Although New York already has abortion generally available to its residents, adding protections for the procedure to the state Constitution would make that availability more difficult to undo. The second approval from state legislators was required in the regular order of business for enacting a state constitutional amendment in New York, and now, voters in the state will decide on the measure in next year’s elections. The proposed amendment enacts its protections through adding to the safeguards for equality. A ban on abortion that goes beyond the kind of standard long set by Roe v. Wade could, of course, disproportionately impact certain groups, impeding their access to healthcare while those whose bodies are different live more freely.
The same amendment proposed in New York also adds other classifications to the equal rights protections already in the state’s Constitution. What would be added includes ethnicity, national origin, age, disability, or sex, a category legally defined to include pregnancy, sexual orientation, gender identity, or expression.

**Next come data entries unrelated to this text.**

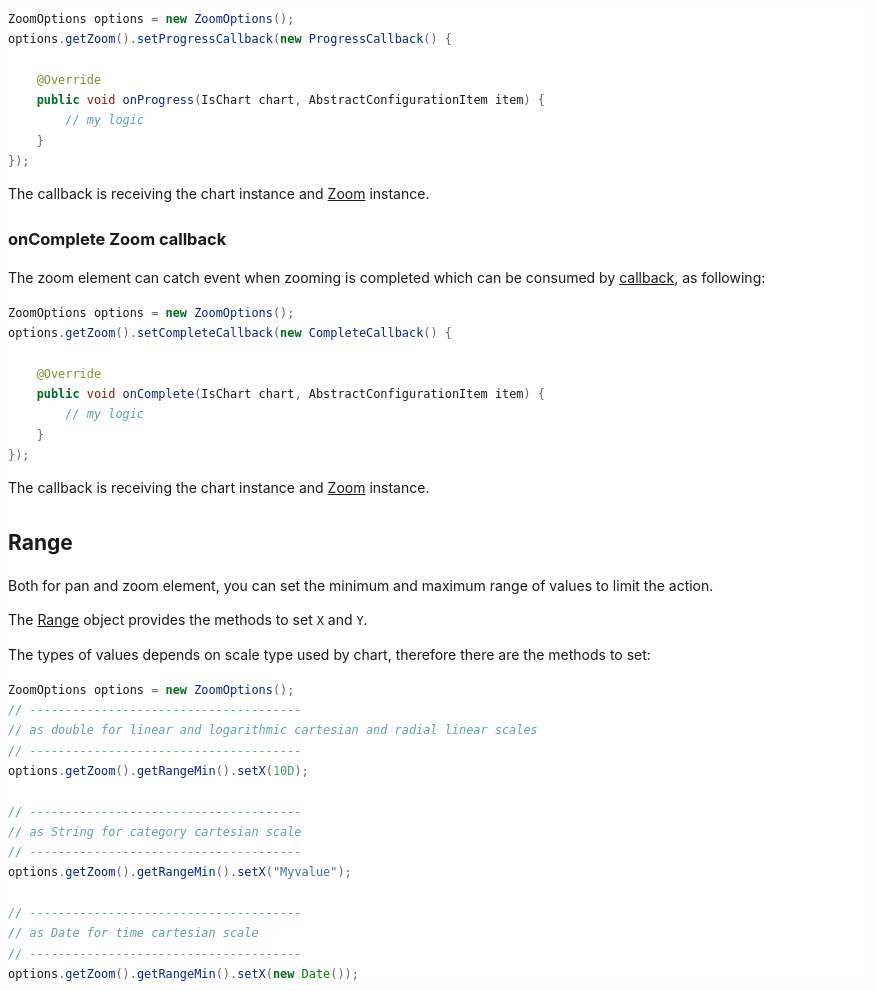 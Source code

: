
 ```java
ZoomOptions options = new ZoomOptions();
options.getZoom().setProgressCallback(new ProgressCallback() {
			
	@Override
	public void onProgress(IsChart chart, AbstractConfigurationItem item) {
		// my logic 
	}
});
```

The callback is receiving the chart instance and [Zoom](https://pepstock-org.github.io/Charba/3.3/org/pepstock/charba/client/zoom/Zoom.html) instance.

### onComplete Zoom callback

The zoom element can catch event when zooming is completed which can be consumed by [callback](https://pepstock-org.github.io/Charba/3.3/org/pepstock/charba/client/zoom/callbacks/CompleteCallback.html), as following:

```java
ZoomOptions options = new ZoomOptions();
options.getZoom().setCompleteCallback(new CompleteCallback() {
			
	@Override
	public void onComplete(IsChart chart, AbstractConfigurationItem item) {
		// my logic 
	}
});
```

The callback is receiving the chart instance and [Zoom](https://pepstock-org.github.io/Charba/3.3/org/pepstock/charba/client/zoom/Zoom.html) instance.

## Range

Both for pan and zoom element, you can set the minimum and maximum range of values to limit the action.

The [Range](https://pepstock-org.github.io/Charba/3.3/org/pepstock/charba/client/zoom/Range.html) object provides the methods to set `X` and `Y`.

The types of values depends on scale type used by chart, therefore there are the methods to set:

```java
ZoomOptions options = new ZoomOptions();
// --------------------------------------
// as double for linear and logarithmic cartesian and radial linear scales
// --------------------------------------
options.getZoom().getRangeMin().setX(10D);

// --------------------------------------
// as String for category cartesian scale
// --------------------------------------
options.getZoom().getRangeMin().setX("Myvalue");

// --------------------------------------
// as Date for time cartesian scale
// --------------------------------------
options.getZoom().getRangeMin().setX(new Date());
```
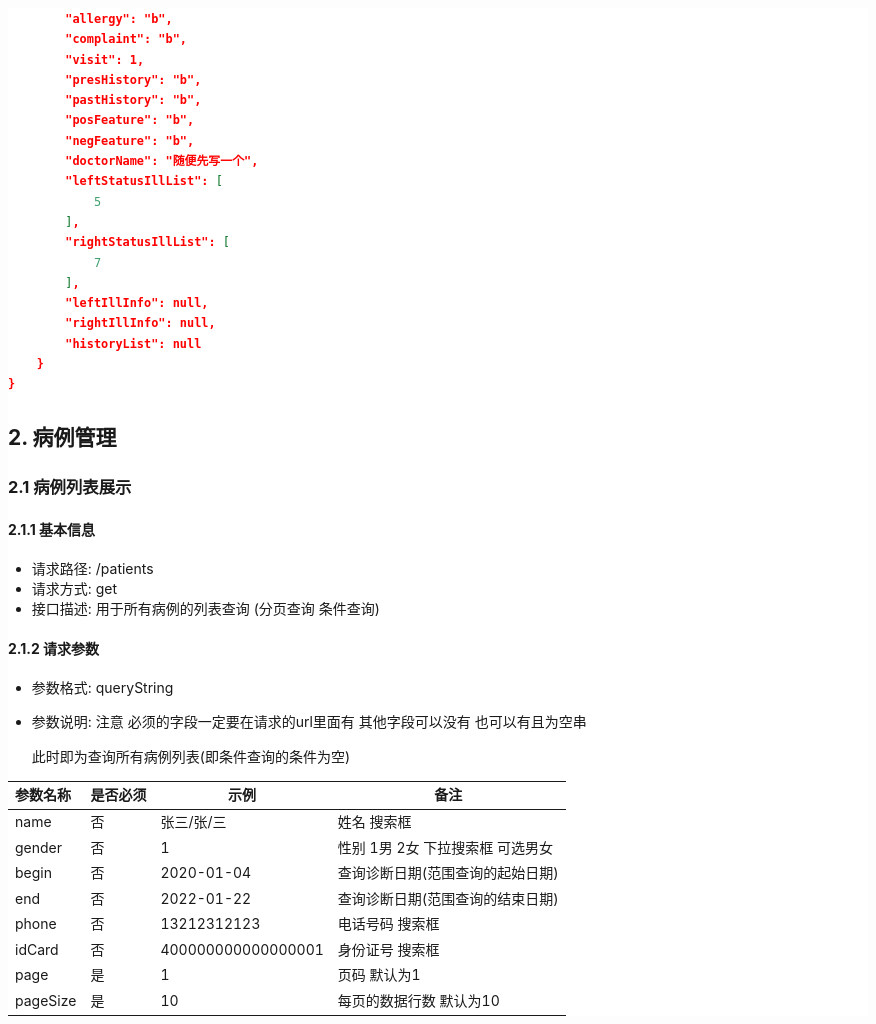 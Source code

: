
 ```json
        "allergy": "b",
        "complaint": "b",
        "visit": 1,
        "presHistory": "b",
        "pastHistory": "b",
        "posFeature": "b",
        "negFeature": "b",
        "doctorName": "随便先写一个",
        "leftStatusIllList": [
            5
        ],
        "rightStatusIllList": [
            7
        ],
        "leftIllInfo": null,
        "rightIllInfo": null,
        "historyList": null
    }
}
```

## 2. 病例管理

### 2.1 病例列表展示

#### 2.1.1 基本信息

- 请求路径: /patients
- 请求方式: get
- 接口描述: 用于所有病例的列表查询 (分页查询 条件查询)

#### 2.1.2 请求参数

- 参数格式: queryString

- 参数说明: 注意 必须的字段一定要在请求的url里面有 其他字段可以没有 也可以有且为空串

  此时即为查询所有病例列表(即条件查询的条件为空)

| 参数名称 | 是否必须 | 示例               | 备注                             |
| :------- | -------- | ------------------ | -------------------------------- |
| name     | 否       | 张三/张/三         | 姓名 搜索框                      |
| gender   | 否       | 1                  | 性别 1男 2女 下拉搜索框 可选男女 |
| begin    | 否       | 2020-01-04         | 查询诊断日期(范围查询的起始日期) |
| end      | 否       | 2022-01-22         | 查询诊断日期(范围查询的结束日期) |
| phone    | 否       | 13212312123        | 电话号码 搜索框                  |
| idCard   | 否       | 400000000000000001 | 身份证号 搜索框                  |
| page     | 是       | 1                  | 页码 默认为1                     |
| pageSize | 是       | 10                 | 每页的数据行数 默认为10          |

State Senate Majority Leader Andrea Stewart-Cousins connected the legislature’s efforts to rollbacks of abortion access seen elsewhere. “Women’s rights and LGBTQI+ rights are under attack across the country, that is why it is essential that New York continues to lead the way in protecting reproductive health access and championing equality rights,” she said this week. “On what would have been the 50th anniversary of Roe v. Wade, the Senate Majority is delivering on the promise to pass for the second time the Equal Rights Amendment to ensure that New Yorkers get the opportunity to codify abortion in our state Constitution, and afford equal protection from discrimination to women, LGBTQI+ individuals and many more New Yorkers.”
States like New York that make abortion available and protected can provide a haven, if accessible, to individuals ordinarily residing in other states where the procedure is restricted. As the country grappled with the Supreme Court overturning Roe v. Wade, a series of state officials publicly outlined their commitment against cooperating with any investigation in another state into residents there because of receiving reproductive healthcare elsewhere. Voters in several states also approved other amendments to their state constitutions protecting abortion rights during last year’s midterm elections.
For now, litigation in generally GOP-led states against some of the abortion restrictions seen there continues, including with a recently filed lawsuit from faith leaders from several traditions challenging a ban in Missouri. That lawsuit contends with the ban on grounds of religious freedom, with plaintiffs pointing to expressions of conservative Christian and Catholic belief from legislators involved in the original initiatives and the religious beliefs they themselves hold that would provide for greater access to reproductive healthcare including abortion.